*** Opening Source records ***

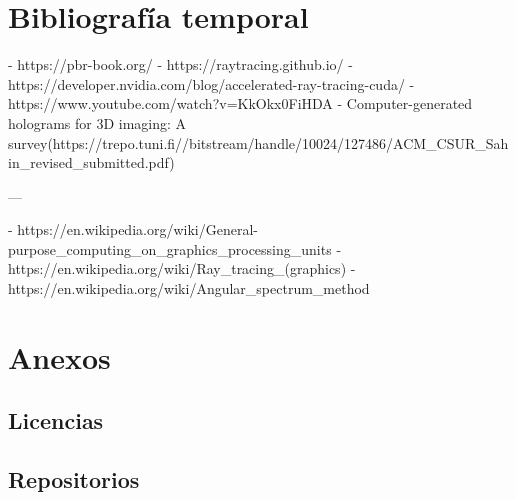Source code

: \documentclass[10pt, a4paper]{article}
\begin{document}
\section*{Bibliografía temporal}

- https://pbr-book.org/
- https://raytracing.github.io/
- https://developer.nvidia.com/blog/accelerated-ray-tracing-cuda/
- https://www.youtube.com/watch?v=KkOkx0FiHDA
- Computer-generated holograms for 3D imaging: A survey(https://trepo.tuni.fi//bitstream/handle/10024/127486/ACM_CSUR_Sahin_revised_submitted.pdf)

---

- https://en.wikipedia.org/wiki/General-purpose_computing_on_graphics_processing_units
- https://en.wikipedia.org/wiki/Ray_tracing_(graphics)
- https://en.wikipedia.org/wiki/Angular_spectrum_method

\printbibliography[heading=bibintoc]

\section{Anexos}

\subsection{Licencias}

\subsection{Repositorios}
\end{document}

*** Closing Source records ***

• [Goal of the exercise] Within the records, filter for lines that contain the word "wikipedia" and show each one.

• [Answer box]
- https://en.wikipedia.org/wiki/General-purpose_computing_on_graphics_processing_units
- https://en.wikipedia.org/wiki/Ray_tracing_(graphics)
- https://en.wikipedia.org/wiki/Angular_spectrum_method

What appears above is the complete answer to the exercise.